Patio de Escuelas. Buscando la rana

De día y de noche pateamos la ciudad. Estuvimos en San Marcos, en San Esteban, en las Dueñas, en Santo Tomás Cantuariense, en Casa Lys y su museo, … ¡Y lo que nos faltó!

Palacio de Monterrey

Plaza Mayor

San Marcos. Curiosa iglesia románica circular

Las Dueñas

Santo Tomás Cantuariense

Torre del Aire

Antes de volver aún decidimos hacer unos cuantos kilómetros más e ir a ver el fenómeno de la iluminación del capitel de Santa Marta de Tera (Zamora) que se produce alrededor de los equinoccios. Para ello madrugamos y atravesando Zamora nos dirigimos a Santa Marta. Llegamos antes de las diez, hora en que se produce el fenómeno, pero hasta las diez y cuarto no vinieron a abrir. Es comprensible dado que sólo otra pareja -que estaban de paso y desconocían el fenómeno- y nosotros esperábamos y no vino nadie más. La señora que abre la iglesia nos contó que tiene la costumbre de abrir un poco antes, pero sólo el día del equinoccio y anterior o posterior en que al parecer acude más gente.
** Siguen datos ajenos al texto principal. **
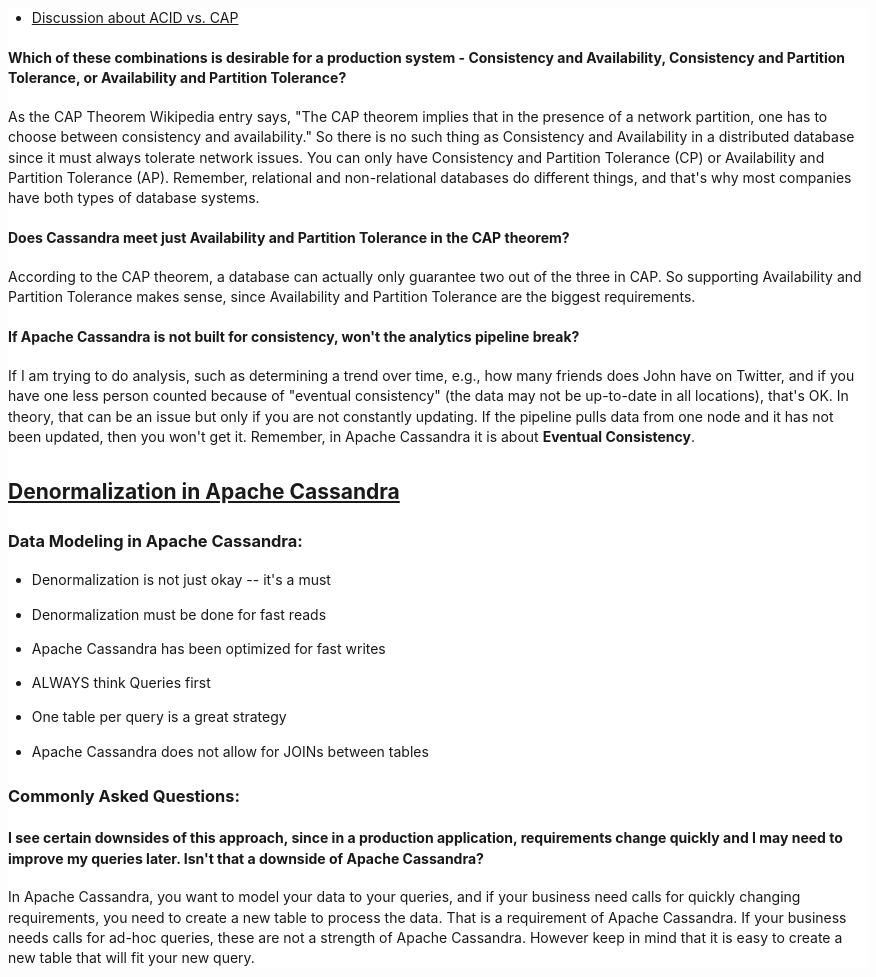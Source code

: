 - [Discussion about ACID vs. CAP](https://www.voltdb.com/blog/2015/10/22/disambiguating-acid-cap/)

#### Which of these combinations is desirable for a production system - Consistency and Availability, Consistency and Partition Tolerance, or Availability and Partition Tolerance?

As the CAP Theorem Wikipedia entry says, "The CAP theorem implies that in the presence of a network partition, one has to choose between consistency and availability." So there is no such thing as Consistency and Availability in a distributed database since it must always tolerate network issues. You can only have Consistency and Partition Tolerance (CP) or Availability and Partition Tolerance (AP). Remember, relational and non-relational databases do different things, and that's why most companies have both types of database systems.

#### Does Cassandra meet just Availability and Partition Tolerance in the CAP theorem?

According to the CAP theorem, a database can actually only guarantee two out of the three in CAP. So supporting Availability and Partition Tolerance makes sense, since Availability and Partition Tolerance are the biggest requirements.

#### If Apache Cassandra is not built for consistency, won't the analytics pipeline break?

If I am trying to do analysis, such as determining a trend over time, e.g., how many friends does John have on Twitter, and if you have one less person counted because of "eventual consistency" (the data may not be up-to-date in all locations), that's OK. In theory, that can be an issue but only if you are not constantly updating. If the pipeline pulls data from one node and it has not been updated, then you won't get it. Remember, in Apache Cassandra it is about **Eventual Consistency**.

## [Denormalization in Apache Cassandra](https://www.youtube.com/watch?v=zvl4nzqJJYc)

### Data Modeling in Apache Cassandra:

- Denormalization is not just okay -- it's a must

- Denormalization must be done for fast reads

- Apache Cassandra has been optimized for fast writes

- ALWAYS think Queries first

- One table per query is a great strategy

- Apache Cassandra does not allow for JOINs between tables

### Commonly Asked Questions:

#### I see certain downsides of this approach, since in a production application, requirements change quickly and I may need to improve my queries later. Isn't that a downside of Apache Cassandra?

In Apache Cassandra, you want to model your data to your queries, and if your business need calls for quickly changing requirements, you need to create a new table to process the data. That is a requirement of Apache Cassandra. If your business needs calls for ad-hoc queries, these are not a strength of Apache Cassandra. However keep in mind that it is easy to create a new table that will fit your new query.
Cuando entramos el capitel estaba iluminado, pero ya no vimos la llegada del rayo, que la señora nos mostró en una pequeña grabación que llevaba en el móvil. De todos modos, la iglesia es una preciosidad y la visita vale absolutamente la pena.

Santa Marta de Tera

El famoso y enigmático capitel iluminado por el sol

De Santa Marta a Benavente. Allí dedicamos el resto de la mañana a las dos iglesias románicas de la ciudad: Santa María del Azogue y San Juan del Mercado. La primera con sus cinco ábsides es digna de figurar entre lo mejor del románico zamorano y eso es decir mucho. San Juan es también interesante y más ahora en que a través de la Casa de la Cultura se pueden observar los ábsides, pero al no cubrirse con bóvedas y finalizarse los muros en ladrillo me produjo una sensación peculiar sobre todo en el interior.

Santa María del Azogue

San Juan del Mercado. Presbiterio

De Benavente ya en ruta de regreso a casa, pero con una parada importante. Santo Domingo de Silos nos pareció muy interesante como última etapa del viaje, hacía muchos años que no estábamos allí y además no habíamos pernoctado nunca en el lugar. Su alejamiento del mundanal ruido y el encanto del lugar son atractivos especiales. Asistimos a vísperas. El gregoriano de los monjes te transporta en el tiempo y te eleva el espíritu.

Santo Domingo de Silos

El último día lo iniciamos asistiendo a misa en la iglesia del monasterio. Únicamente encontré para mí gusto una pequeña carencia: la misa podía haber sido en latín. Tras la misa, la visita guiada al claustro, la antigua botica y el museo. Ese claustro merece ser contemplado mil veces. Es una lección de románico superior a la de cuantos especialistas te puedan dar. Y no sólo de románico. Cuando Gerardo Diego escribió el conocido soneto no creo que llegase a imaginar que esa “flecha de fe, saeta de esperanza” seguiría años como “enhiesto surtidor de sombra y sueño”.

Claustro de Silos: Panel de la duda de Santo Tomás

Parte del claustro bajo la sombra del “mudo ciprés en el fervor de Silos”

Como todo debe acabar también nuestro viaje. Regreso a casa, descanso y si todo va como lo esperado a volver a emprender el vuelo.  ¡Hasta la próxima!